Embryology, reproductive behaviour, parental care, and growth in Early Jurassic Dinosaurs from China and South Africa

Event Date: 
Tuesday, March 8, 2016 - 7:30pm to 9:00pm EST
Event Location: 
RB 1042

Abstract: The oldest known eggs and embryos are those of dinosaurs, laid more than 110 million years after vertebrates ventured for the first time onto land. Dinosaur embryos are known from the Early Jurassic (195 Ma) of China in a so-called bonebed as a concentration of disarticulated bones, and in South Africa inside eggs in a nesting site. These embryonic remains belong to the sauropodomorph dinosaurs Lufengosaurus and Massospondylus, animals that reached 6-10m in length and were the precursors of the giant sauropods. The combination of embryos, eggs, nests, hatchlings, and adults of these two closely related dinosaurs allows us to reconstruct in great detail their embryonic and hatchling life, as well as their growth to adulthood. Interesting facts about these early dinosaurs will be revealed during my talk, including how they grew inside their eggs, what they did after they hatched, and how we were able to uncover these secrets from the dawn of the age of dinosaurs.

 

About the Speaker

Robert Reisz is a leading authority on the initial stages of terrestrial vertebrate evolution and the organisms that eventually gave rise to living mammals, reptiles, and birds. He has studied early reptiles and their amphibian relatives globally, examining the initial stages of the invasion of land by limbed vertebrates. He has also explored other crucial events in vertebrate evolution, like the early stages of dinosaur evolution, and dinosaur embryology. His research results  more than 170 refereed papers, including more than a dozen publications in the journals Nature and Science.

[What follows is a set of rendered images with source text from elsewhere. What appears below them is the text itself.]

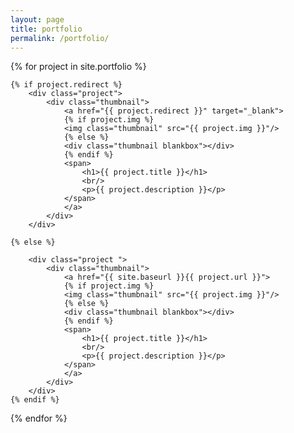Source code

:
 ```yaml
---
layout: page
title: portfolio
permalink: /portfolio/
---
```


{% for project in site.portfolio %}

    {% if project.redirect %}
        <div class="project">
            <div class="thumbnail">
                <a href="{{ project.redirect }}" target="_blank">
                {% if project.img %}
                <img class="thumbnail" src="{{ project.img }}"/>
                {% else %}
                <div class="thumbnail blankbox"></div>
                {% endif %}    
                <span>
                    <h1>{{ project.title }}</h1>
                    <br/>
                    <p>{{ project.description }}</p>
                </span>
                </a>
            </div>
        </div>
        
    {% else %}
        
        <div class="project ">
            <div class="thumbnail">
                <a href="{{ site.baseurl }}{{ project.url }}">
                {% if project.img %}
                <img class="thumbnail" src="{{ project.img }}"/>
                {% else %}
                <div class="thumbnail blankbox"></div>
                {% endif %}    
                <span>
                    <h1>{{ project.title }}</h1>
                    <br/>
                    <p>{{ project.description }}</p>
                </span>
                </a>
            </div>
        </div>
    {% endif %}

{% endfor %}
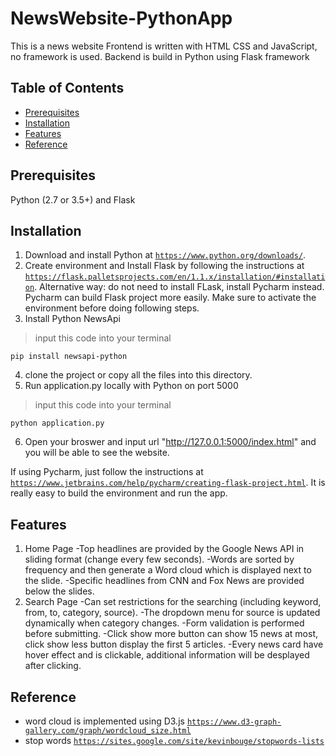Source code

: # NewsWebsite-PythonApp
This is a news website
Frontend is written with HTML CSS and JavaScript, no framework is used.
Backend is build in Python using Flask framework 

## Table of Contents
- [Prerequisites](#Prerequisites)
- [Installation](#Installation)
- [Features](#Features)
- [Reference](#Reference)

## Prerequisites
Python (2.7 or 3.5+) and Flask 

## Installation
1. Download and install Python at <a href="https://www.python.org/downloads/">`https://www.python.org/downloads/`</a>.
2. Create environment and Install Flask by following the instructions at <a href="https://flask.palletsprojects.com/en/1.1.x/installation/#installation">`https://flask.palletsprojects.com/en/1.1.x/installation/#installation`</a>.
Alternative way: do not need to install FLask, install Pycharm instead. Pycharm can build Flask project more easily.
Make sure to activate the environment before doing following steps.
3. Install Python NewsApi
>input this code into your terminal
```shell
pip install newsapi-python
```
4. clone the project or copy all the files into this directory.
5. Run application.py locally with Python on port 5000
>input this code into your terminal
```shell
python application.py
```
6. Open your broswer and input url "http://127.0.0.1:5000/index.html" and you will be able to see the website.

If using Pycharm, just follow the instructions at <a href="https://www.jetbrains.com/help/pycharm/creating-flask-project.html">`https://www.jetbrains.com/help/pycharm/creating-flask-project.html`</a>. It is really easy to build the environment and run the app.

## Features
1. Home Page
-Top headlines are provided by the Google News API in sliding format (change every few seconds).
-Words are sorted by frequency and then generate a Word cloud which is displayed next to the slide.
-Specific headlines from CNN and Fox News are provided below the slides.
2. Search Page
-Can set restrictions for the searching (including keyword, from, to, category, source).
-The dropdown menu for source is updated dynamically when category changes.
-Form validation is performed before submitting.
-Click show more button can show 15 news at most, click show less button display the first 5 articles.
-Every news card have hover effect and is clickable, additional information will be desplayed after clicking.

## Reference
- word cloud is implemented using D3.js
 <a href="https://www.d3-graph-gallery.com/graph/wordcloud_size.html">`https://www.d3-graph-gallery.com/graph/wordcloud_size.html`</a>
- stop words
 <a href="https://sites.google.com/site/kevinbouge/stopwords-lists">`https://sites.google.com/site/kevinbouge/stopwords-lists`</a>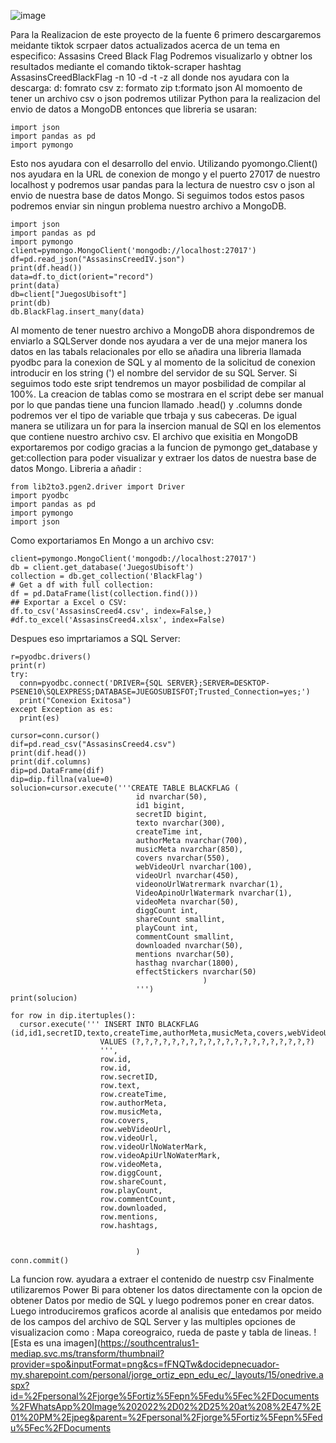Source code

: 
![image](https://user-images.githubusercontent.com/74840012/156655478-4edef9d6-aaf2-4577-be06-9da5213f9cbc.PNG)

Para la Realizacion de este proyecto de la fuente 6 primero descargaremos meidante tiktok scrpaer datos actualizados acerca de un tema en especifico: Assasins Creed Black Flag
Podremos visualizarlo y obtner los resultados mediante el comando tiktok-scraper hashtag AssasinsCreedBlackFlag -n 10 -d -t -z all donde nos ayudara con la descarga:
d: fomrato csv
z: formato zip
t:formato json
Al momoento de tener un archivo csv o json podremos utilizar Python para la realizacion del envio de datos a MongoDB entonces que libreria se usaran:
```
import json
import pandas as pd
import pymongo
```
Esto nos ayudara con el desarrollo del envio. Utilizando pyomongo.Client() nos ayudara en la URL de conexion de mongo y el puerto 27017 de nuestro localhost y podremos usar pandas para la lectura de nuestro csv o json al envio de nuestra base de datos Mongo. Si seguimos todos estos pasos podremos enviar sin ningun problema nuestro archivo a MongoDB.
```
import json
import pandas as pd
import pymongo
client=pymongo.MongoClient('mongodb://localhost:27017')
df=pd.read_json("AssasinsCreedIV.json")
print(df.head())
data=df.to_dict(orient="record")
print(data)
db=client["JuegosUbisoft"]
print(db)
db.BlackFlag.insert_many(data)

```
Al momento de tener nuestro archivo a MongoDB ahora dispondremos de enviarlo a SQLServer donde nos ayudara a ver de una mejor manera los datos en las tabals relacionales por ello se añadira una libreria llamada pyodbc para la conexion de SQL y al momento de la solicitud de conexion introducir en los string (') el nombre del servidor de su SQL Server.
Si seguimos todo este sript tendremos un mayor posbilidad de compilar al 100%. La creacion de tablas como se mostrara en el script debe ser manual por lo que pandas tiene una funcion llamado .head() y .columns donde podremos ver el tipo de variable que trbaja y sus cabeceras. De igual manera se utilizara un for para la insercion manual de SQl en los elementos que contiene nuestro archivo csv.
El archivo que exisitia en MongoDB exportaremos por codigo gracias a la funcion de pymongo get_database y get:collection para poder visualizar y extraer los datos de nuestra base de datos Mongo.
Libreria a  añadir :
```
from lib2to3.pgen2.driver import Driver
import pyodbc
import pandas as pd
import pymongo
import json
```
Como exportariamos En Mongo a un archivo csv:
```
client=pymongo.MongoClient('mongodb://localhost:27017')
db = client.get_database('JuegosUbisoft')
collection = db.get_collection('BlackFlag')
# Get a df with full collection:
df = pd.DataFrame(list(collection.find()))
## Exportar a Excel o CSV:
df.to_csv('AssasinsCreed4.csv', index=False,)
#df.to_excel('AssasinsCreed4.xlsx', index=False)
```
Despues eso imprtariamos a SQL Server:
```
r=pyodbc.drivers()
print(r)
try:
  conn=pyodbc.connect('DRIVER={SQL SERVER};SERVER=DESKTOP-PSENE10\SQLEXPRESS;DATABASE=JUEGOSUBISFOT;Trusted_Connection=yes;')
  print("Conexion Exitosa")
except Exception as es:
  print(es)

cursor=conn.cursor()
dif=pd.read_csv("AssasinsCreed4.csv")
print(dif.head())
print(dif.columns)
dip=pd.DataFrame(dif)
dip=dip.fillna(value=0)
solucion=cursor.execute('''CREATE TABLE BLACKFLAG (
                            id nvarchar(50),
                            id1 bigint,
                            secretID bigint,
                            texto nvarchar(300),
                            createTime int,
                            authorMeta nvarchar(700),
                            musicMeta nvarchar(850),
                            covers nvarchar(550),
                            webVideoUrl nvarchar(100),
                            videoUrl nvarchar(450),
                            videonoUrlWatrermark nvarchar(1),
                            VideoApinoUrlWatermark nvarchar(1),
                            videoMeta nvarchar(50),
                            diggCount int,
                            shareCount smallint,
                            playCount int,
                            commentCount smallint,
                            downloaded nvarchar(50),
                            mentions nvarchar(50),
                            hasthag nvarchar(1800),
                            effectStickers nvarchar(50) 
                                           )
                            ''')
print(solucion)

for row in dip.itertuples():
  cursor.execute(''' INSERT INTO BLACKFLAG (id,id1,secretID,texto,createTime,authorMeta,musicMeta,covers,webVideoUrl,videoUrl,videonoUrlWatrermark,VideoApinoUrlWatermark,videoMeta,diggCount,shareCount,playCount,commentCount,downloaded,mentions,hasthag)
                    VALUES (?,?,?,?,?,?,?,?,?,?,?,?,?,?,?,?,?,?,?,?)
                    ''', 
                    row.id,
                    row.id,
                    row.secretID,
                    row.text,
                    row.createTime,
                    row.authorMeta,
                    row.musicMeta,
                    row.covers,
                    row.webVideoUrl,
                    row.videoUrl,
                    row.videoUrlNoWaterMark,
                    row.videoApiUrlNoWaterMark,
                    row.videoMeta,
                    row.diggCount,
                    row.shareCount,
                    row.playCount,
                    row.commentCount,
                    row.downloaded,
                    row.mentions,
                    row.hashtags,
                    

                            )
conn.commit()
```
La funcion row. ayudara a extraer el contenido de nuestrp csv
Finalmente utilizaremos Power Bi para obtener los datos directamente con la opcion de obtener Datos por medio de SQL y luego podremos poner en crear datos. Luego introduciremos graficos acorde al analisis que entedamos por meido de los campos del archivo de SQL Server y las multiples opciones de visualizacion como : Mapa coreograico, rueda de paste y tabla de lineas.
![Esta es una imagen](https://southcentralus1-mediap.svc.ms/transform/thumbnail?provider=spo&inputFormat=png&cs=fFNQTw&docidepnecuador-my.sharepoint.com/personal/jorge_ortiz_epn_edu_ec/_layouts/15/onedrive.aspx?id=%2Fpersonal%2Fjorge%5Fortiz%5Fepn%5Fedu%5Fec%2FDocuments%2FWhatsApp%20Image%202022%2D02%2D25%20at%208%2E47%2E01%20PM%2Ejpeg&parent=%2Fpersonal%2Fjorge%5Fortiz%5Fepn%5Fedu%5Fec%2FDocuments
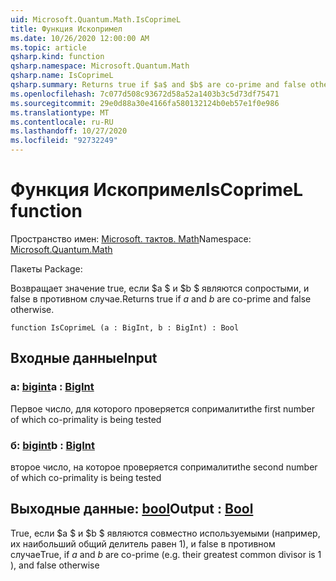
 ```yaml
---
uid: Microsoft.Quantum.Math.IsCoprimeL
title: Функция Ископримел
ms.date: 10/26/2020 12:00:00 AM
ms.topic: article
qsharp.kind: function
qsharp.namespace: Microsoft.Quantum.Math
qsharp.name: IsCoprimeL
qsharp.summary: Returns true if $a$ and $b$ are co-prime and false otherwise.
ms.openlocfilehash: 7c077d508c93672d58a52a1403b3c5d73df75471
ms.sourcegitcommit: 29e0d88a30e4166fa580132124b0eb57e1f0e986
ms.translationtype: MT
ms.contentlocale: ru-RU
ms.lasthandoff: 10/27/2020
ms.locfileid: "92732249"
---
```

# <a name="iscoprimel-function"></a><span data-ttu-id="b335d-102">Функция Ископримел</span><span class="sxs-lookup"><span data-stu-id="b335d-102">IsCoprimeL function</span></span>

<span data-ttu-id="b335d-103">Пространство имен: [Microsoft. тактов. Math](xref:Microsoft.Quantum.Math)</span><span class="sxs-lookup"><span data-stu-id="b335d-103">Namespace: [Microsoft.Quantum.Math](xref:Microsoft.Quantum.Math)</span></span>

<span data-ttu-id="b335d-104">Пакеты [](https://nuget.org/packages/)</span><span class="sxs-lookup"><span data-stu-id="b335d-104">Package: [](https://nuget.org/packages/)</span></span>


<span data-ttu-id="b335d-105">Возвращает значение true, если $a $ и $b $ являются сопростыми, и false в противном случае.</span><span class="sxs-lookup"><span data-stu-id="b335d-105">Returns true if $a$ and $b$ are co-prime and false otherwise.</span></span>

```qsharp
function IsCoprimeL (a : BigInt, b : BigInt) : Bool
```


## <a name="input"></a><span data-ttu-id="b335d-106">Входные данные</span><span class="sxs-lookup"><span data-stu-id="b335d-106">Input</span></span>

### <a name="a--bigint"></a><span data-ttu-id="b335d-107">a: [bigint](xref:microsoft.quantum.lang-ref.bigint)</span><span class="sxs-lookup"><span data-stu-id="b335d-107">a : [BigInt](xref:microsoft.quantum.lang-ref.bigint)</span></span>

<span data-ttu-id="b335d-108">Первое число, для которого проверяется сопрималити</span><span class="sxs-lookup"><span data-stu-id="b335d-108">the first number of which co-primality is being tested</span></span>


### <a name="b--bigint"></a><span data-ttu-id="b335d-109">б: [bigint](xref:microsoft.quantum.lang-ref.bigint)</span><span class="sxs-lookup"><span data-stu-id="b335d-109">b : [BigInt](xref:microsoft.quantum.lang-ref.bigint)</span></span>

<span data-ttu-id="b335d-110">второе число, на которое проверяется сопрималити</span><span class="sxs-lookup"><span data-stu-id="b335d-110">the second number of which co-primality is being tested</span></span>



## <a name="output--bool"></a><span data-ttu-id="b335d-111">Выходные данные: [bool](xref:microsoft.quantum.lang-ref.bool)</span><span class="sxs-lookup"><span data-stu-id="b335d-111">Output : [Bool](xref:microsoft.quantum.lang-ref.bool)</span></span>

<span data-ttu-id="b335d-112">True, если $a $ и $b $ являются совместно используемыми (например, их наибольший общий делитель равен 1), и false в противном случае</span><span class="sxs-lookup"><span data-stu-id="b335d-112">True, if $a$ and $b$ are co-prime (e.g. their greatest common divisor is 1 ), and false otherwise</span></span>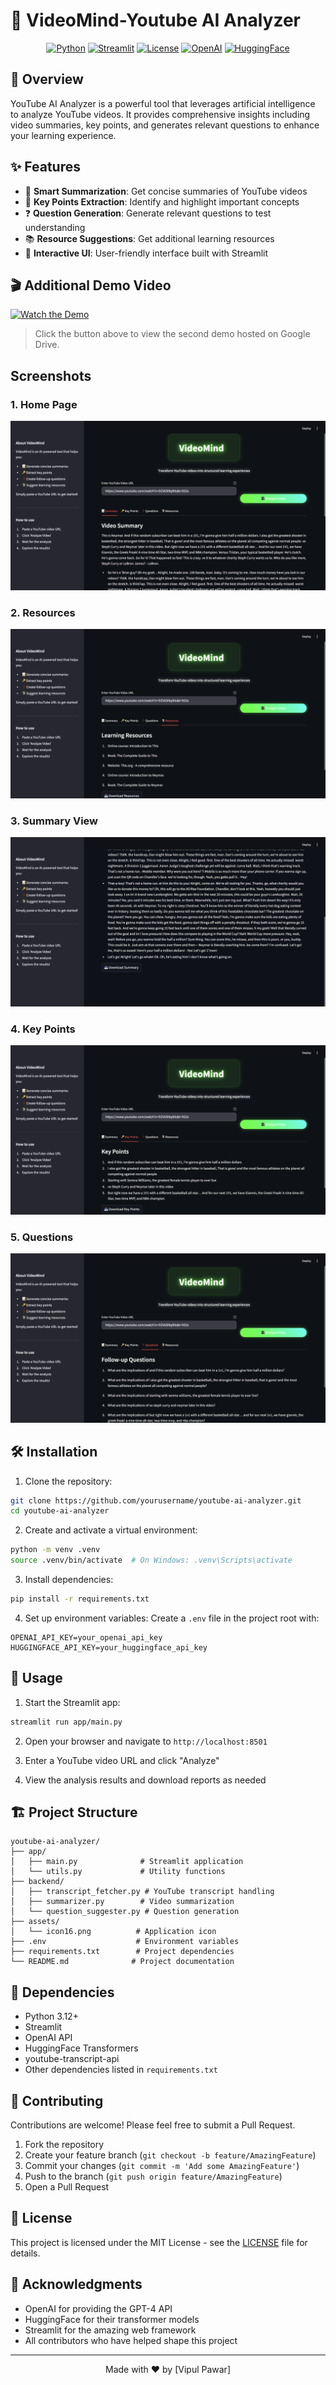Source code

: # 🎥 VideoMind-Youtube AI Analyzer

<div align="center">

[![Python](https://img.shields.io/badge/Python-3.12+-blue.svg)](https://www.python.org/downloads/)
[![Streamlit](https://img.shields.io/badge/Streamlit-1.32.0-FF4B4B.svg)](https://streamlit.io/)
[![License](https://img.shields.io/badge/License-MIT-green.svg)](LICENSE)
[![OpenAI](https://img.shields.io/badge/OpenAI-GPT--4-purple.svg)](https://openai.com/)
[![HuggingFace](https://img.shields.io/badge/HuggingFace-Transformers-yellow.svg)](https://huggingface.co/)

</div>

## 🚀 Overview

YouTube AI Analyzer is a powerful tool that leverages artificial intelligence to analyze YouTube videos. It provides comprehensive insights including video summaries, key points, and generates relevant questions to enhance your learning experience.

## ✨ Features

- 📝 **Smart Summarization**: Get concise summaries of YouTube videos
- 🔑 **Key Points Extraction**: Identify and highlight important concepts
- ❓ **Question Generation**: Generate relevant questions to test understanding
- 📚 **Resource Suggestions**: Get additional learning resources
- 🎯 **Interactive UI**: User-friendly interface built with Streamlit

## 🎬 Additional Demo Video

[![Watch the Demo](https://img.shields.io/badge/▶️-Click_to_Watch_the_Demo-blue?style=for-the-badge)](https://drive.google.com/file/d/190lQvWGj1FjNAq0yOR6OjsH8LOcWNxev/view)

> Click the button above to view the second demo hosted on Google Drive.

## Screenshots

### 1. Home Page
![Home Page](screenshots/home.png)

### 2. Resources
![Resources](screenshots/resources.png)

### 3. Summary View
![Summary View](screenshots/summary.png)

### 4. Key Points
![Key Points](screenshots/keypoints.png)

### 5. Questions
![Questions](screenshots/questions.png)

## 🛠️ Installation

1. Clone the repository:
```bash
git clone https://github.com/yourusername/youtube-ai-analyzer.git
cd youtube-ai-analyzer
```

2. Create and activate a virtual environment:
```bash
python -m venv .venv
source .venv/bin/activate  # On Windows: .venv\Scripts\activate
```

3. Install dependencies:
```bash
pip install -r requirements.txt
```

4. Set up environment variables:
Create a `.env` file in the project root with:
```env
OPENAI_API_KEY=your_openai_api_key
HUGGINGFACE_API_KEY=your_huggingface_api_key
```

## 🚀 Usage

1. Start the Streamlit app:
```bash
streamlit run app/main.py
```

2. Open your browser and navigate to `http://localhost:8501`

3. Enter a YouTube video URL and click "Analyze"

4. View the analysis results and download reports as needed

## 🏗️ Project Structure

```
youtube-ai-analyzer/
├── app/
│   ├── main.py              # Streamlit application
│   └── utils.py             # Utility functions
├── backend/
│   ├── transcript_fetcher.py # YouTube transcript handling
│   ├── summarizer.py        # Video summarization
│   └── question_suggester.py # Question generation
├── assets/
│   └── icon16.png          # Application icon
├── .env                    # Environment variables
├── requirements.txt        # Project dependencies
└── README.md              # Project documentation
```

## 🔧 Dependencies

- Python 3.12+
- Streamlit
- OpenAI API
- HuggingFace Transformers
- youtube-transcript-api
- Other dependencies listed in `requirements.txt`

## 🤝 Contributing

Contributions are welcome! Please feel free to submit a Pull Request.

1. Fork the repository
2. Create your feature branch (`git checkout -b feature/AmazingFeature`)
3. Commit your changes (`git commit -m 'Add some AmazingFeature'`)
4. Push to the branch (`git push origin feature/AmazingFeature`)
5. Open a Pull Request

## 📝 License

This project is licensed under the MIT License - see the [LICENSE](LICENSE) file for details.

## 🙏 Acknowledgments

- OpenAI for providing the GPT-4 API
- HuggingFace for their transformer models
- Streamlit for the amazing web framework
- All contributors who have helped shape this project

---

<div align="center">
Made with ❤️ by [Vipul Pawar]
</div>


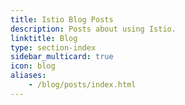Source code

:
 ```yaml
---
title: Istio Blog Posts
description: Posts about using Istio.
linktitle: Blog
type: section-index
sidebar_multicard: true
icon: blog
aliases:
    - /blog/posts/index.html
---
```


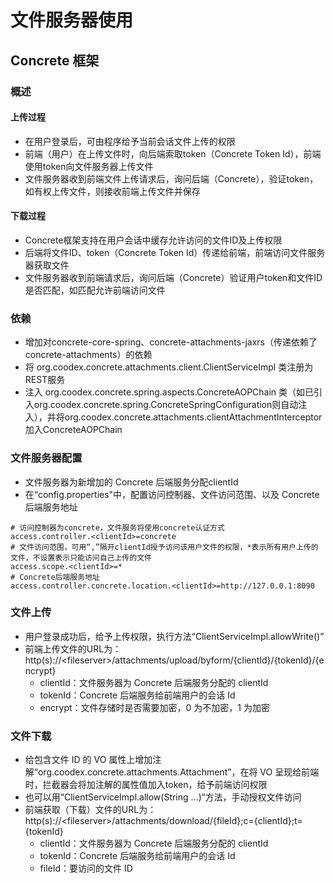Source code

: # 文件服务器使用

## Concrete 框架

### 概述

#### 上传过程

- 在用户登录后，可由程序给予当前会话文件上传的权限
- 前端（用户）在上传文件时，向后端索取token（Concrete Token Id），前端使用token向文件服务器上传文件
- 文件服务器收到前端文件上传请求后，询问后端（Concrete），验证token，如有权上传文件，则接收前端上传文件并保存

#### 下载过程

- Concrete框架支持在用户会话中缓存允许访问的文件ID及上传权限
- 后端将文件ID、token（Concrete Token Id）传递给前端，前端访问文件服务器获取文件
- 文件服务器收到前端请求后，询问后端（Concrete）验证用户token和文件ID是否匹配，如匹配允许前端访问文件

### 依赖

- 增加对concrete-core-spring、concrete-attachments-jaxrs（传递依赖了concrete-attachments）的依赖
- 将 org.coodex.concrete.attachments.client.ClientServiceImpl 类注册为REST服务
- 注入 org.coodex.concrete.spring.aspects.ConcreteAOPChain 类（如已引入org.coodex.concrete.spring.ConcreteSpringConfiguration则自动注入），并将org.coodex.concrete.attachments.clientAttachmentInterceptor加入ConcreteAOPChain

### 文件服务器配置

- 文件服务器为新增加的 Concrete 后端服务分配clientId
- 在“config.properties"中，配置访问控制器、文件访问范围、以及 Concrete 后端服务地址

```properties
# 访问控制器为concrete，文件服务将使用concrete认证方式
access.controller.<clientId>=concrete
# 文件访问范围，可用“,”隔开clientId授予访问该用户文件的权限，*表示所有用户上传的文件，不设置表示只能访问自己上传的文件
access.scope.<clientId>=*
# Concrete后端服务地址
access.controller.concrete.location.<clientId>=http://127.0.0.1:8090
```

### 文件上传

- 用户登录成功后，给予上传权限，执行方法“ClientServiceImpl.allowWrite()”
- 前端上传文件的URL为：http(s)://\<fileserver\>/attachments/upload/byform/{clientId}/{tokenId}/{encrypt}
  - clientId：文件服务器为 Concrete 后端服务分配的 clientId
  - tokenId：Concrete 后端服务给前端用户的会话 Id
  - encrypt：文件存储时是否需要加密，0 为不加密，1 为加密

### 文件下载

- 给包含文件 ID 的 VO 属性上增加注解“org.coodex.concrete.attachments.Attachment”，在将 VO 呈现给前端时，拦截器会将加注解的属性值加入token，给予前端访问权限
- 也可以用“ClientServiceImpl.allow(String ...)“方法，手动授权文件访问
- 前端获取（下载）文件的URL为：http(s)://\<fileserver\>/attachments/download/{fileId};c={clientId};t={tokenId}
  - clientId：文件服务器为 Concrete 后端服务分配的 clientId
  - tokenId：Concrete 后端服务给前端用户的会话 Id
  - fileId：要访问的文件 ID

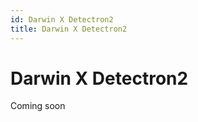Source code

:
 ```yaml
---
id: Darwin X Detectron2
title: Darwin X Detectron2
---
```


# Darwin X Detectron2

Coming soon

He has been at University of Toronto for 40 years, and is currently Vice-Dean Graduate, and Distinguished Professor of Paleontology at the University of Toronto Mississauga. He also holds research associate positions in 6 major natural history museums, distinguished professorships in other universities, and is a Fellow of the Royal Society of Canada. Professor Reisz’s discoveries and field work have been widely featured in textbooks, scientific magazines, and have been popularized and disseminated to the lay public globally through numerous interviews on national and international media.